Start by working under the square root (the discriminant):\[ b^2 - 4ac \]. For our example with \( b = -2 \), \( a = 2 \), and \( c = -1 \), it becomes: \( (-2)^2 - 4 \cdot 2 \cdot (-1) = 4 + 8 = 12 \).

Next, simplify the square root: \( \sqrt{12} \) simplifies to \( 2\sqrt{3} \). Finally, simplify the fraction step by step to get the final solution:

• Simplify the numerator: \( 2 \pm 2\sqrt{3} \)
• Factor out common terms if possible and simplify the fraction: \( \frac{2(1 \pm \sqrt{3})}{4} = \frac{1 \pm \sqrt{3}}{2} \)

Square roots are crucial in the quadratic formula as they often determine the solutions' complexity. In the quadratic formula, you will encounter the term \( \sqrt{b^2 - 4ac} \), where \( b^2 - 4ac \) is the discriminant.

Simplifying square roots is essential. For instance, \( \sqrt{12} \) simplifies to \( 2\sqrt{3} \).
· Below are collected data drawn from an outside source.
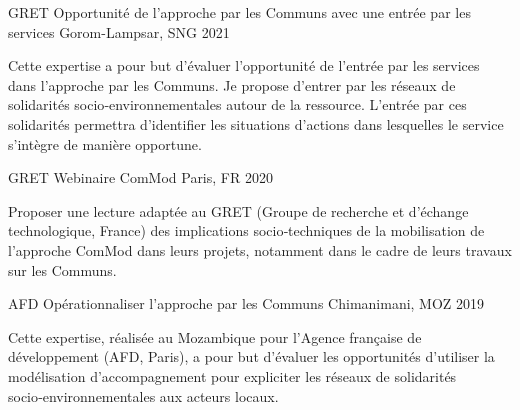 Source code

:

\begin{cventries}

  \cventry
    {GRET} %
    {Opportunité de l’approche par les Communs avec une entrée par les services} %
    {Gorom-Lampsar, SNG} %
    {2021} %
    {
      \begin{cvitems} %
        Cette expertise a pour but d’évaluer l’opportunité de l’entrée par les services dans l’approche par les Communs. Je propose d’entrer par les réseaux de solidarités socio‑environnementales autour de la ressource. L’entrée par ces solidarités permettra d’identifier les situations d’actions dans lesquelles le service s’intègre de manière opportune.
      \end{cvitems}
    }

\cventry
  {GRET} %
  {Webinaire ComMod} %
  {Paris, FR} %
  {2020} %
  {
    \begin{cvitems} %
      Proposer une lecture adaptée au GRET (Groupe de recherche et d’échange technologique, France) des implications socio‑techniques de la mobilisation de l’approche ComMod dans leurs projets, notamment dans le cadre de leurs travaux sur les Communs.
    \end{cvitems}
  }
    \cventry
      {AFD} %
      {Opérationnaliser l’approche par les Communs} %
      {Chimanimani, MOZ} %
      {2019} %
      {
        \begin{cvitems} %
          Cette expertise, réalisée au Mozambique pour l'Agence française de développement (AFD, Paris), a pour but d'évaluer les opportunités d’utiliser la modélisation d’accompagnement pour expliciter les réseaux de solidarités socio‑environnementales aux acteurs locaux.
        \end{cvitems}
      }


\end{cventries}
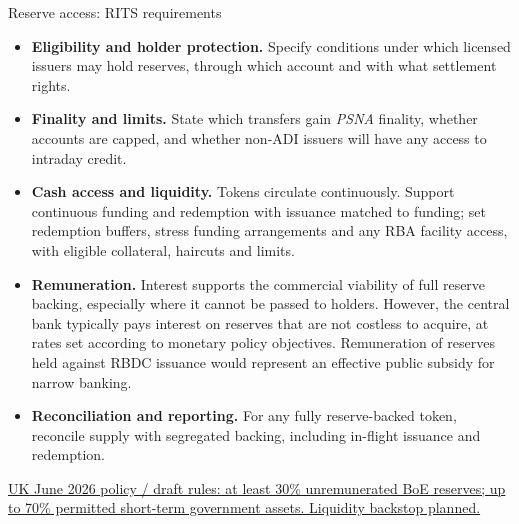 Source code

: \documentclass[aspectratio=169,12pt]{beamer}
\makeatletter
\newcommand{\rust}[1]{{\color{Rust}\bfseries\fontsize{\dimexpr\f@size pt+0.7pt\relax}{\f@baselineskip}\selectfont #1}}
\newcommand{\src}[1]{\vfill\par{\fontsize{6.5}{8}\selectfont\color{FootnoteBlue}\hypersetup{urlcolor=FootnoteBlue,linkcolor=FootnoteBlue}#1\par}\vspace*{.18cm}}
\newcommand{\footnotedivider}[1]{%
  \AddToShipoutPictureFG*{\AtPageUpperLeft{%
    \put(\LenToUnit{.44cm},\LenToUnit{-#1cm}){%
      \color{neutline}\rule{15.12cm}{.35pt}}}}}
\makeatother
\begin{document}
\begin{frame}[t]{Reserve access: RITS requirements}
\footnotedivider{8.07}
\fontsize{8.0}{10.0}\selectfont
\begin{minipage}[t][6.0cm][s]{\textwidth}
\vspace{0pt plus 0.35fill}\begin{itemize}\setlength{\itemsep}{2pt plus 2.4fill}
  \item \rust{Eligibility and holder protection.} Specify conditions under which licensed issuers may hold reserves, through which account and with what settlement rights.
  \item \rust{Finality and limits.} State which transfers gain \emph{PSNA} finality, whether accounts are capped, and whether non-ADI issuers will have any access to intraday credit.
  \item \rust{Cash access and liquidity.} Tokens circulate continuously. Support continuous funding and redemption with issuance matched to funding; set redemption buffers, stress funding arrangements and any RBA facility access, with eligible collateral, haircuts and limits.
  \item \rust{Remuneration.} Interest supports the commercial viability of full reserve backing, especially where it cannot be passed to holders. However, the central bank typically pays interest on reserves that are not costless to acquire, at rates set according to monetary policy objectives. Remuneration of reserves held against RBDC issuance would represent an effective public subsidy for narrow banking.
  \item \rust{Reconciliation and reporting.} For any fully reserve-backed token, reconcile supply with segregated backing, including in-flight issuance and redemption.
\end{itemize}\vspace{0pt plus 4fill}
\end{minipage}
\src{\href{https://www.bankofengland.co.uk/paper/2026/ps/sterling-denominated-systemic-stablecoin}{UK June 2026 policy / draft rules: at least 30\% unremunerated BoE reserves; up to 70\% permitted short-term government assets. Liquidity backstop planned.}}\vspace*{-.30cm}
\end{frame}

\end{document}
This is because 12 can be factored into \( 4 \times 3 \), and since \( \sqrt{4} \) is 2, it evolves into \( 2\sqrt{3} \).

Simplifying square roots helps simplify the quadratic formula and obtain a clean final solution. The expressions become easier to handle, making it simpler to interpret the final solutions: \[ x = \frac{1 + \sqrt{3}}{2} \] and \[ x = \frac{1 - \sqrt{3}}{2} \].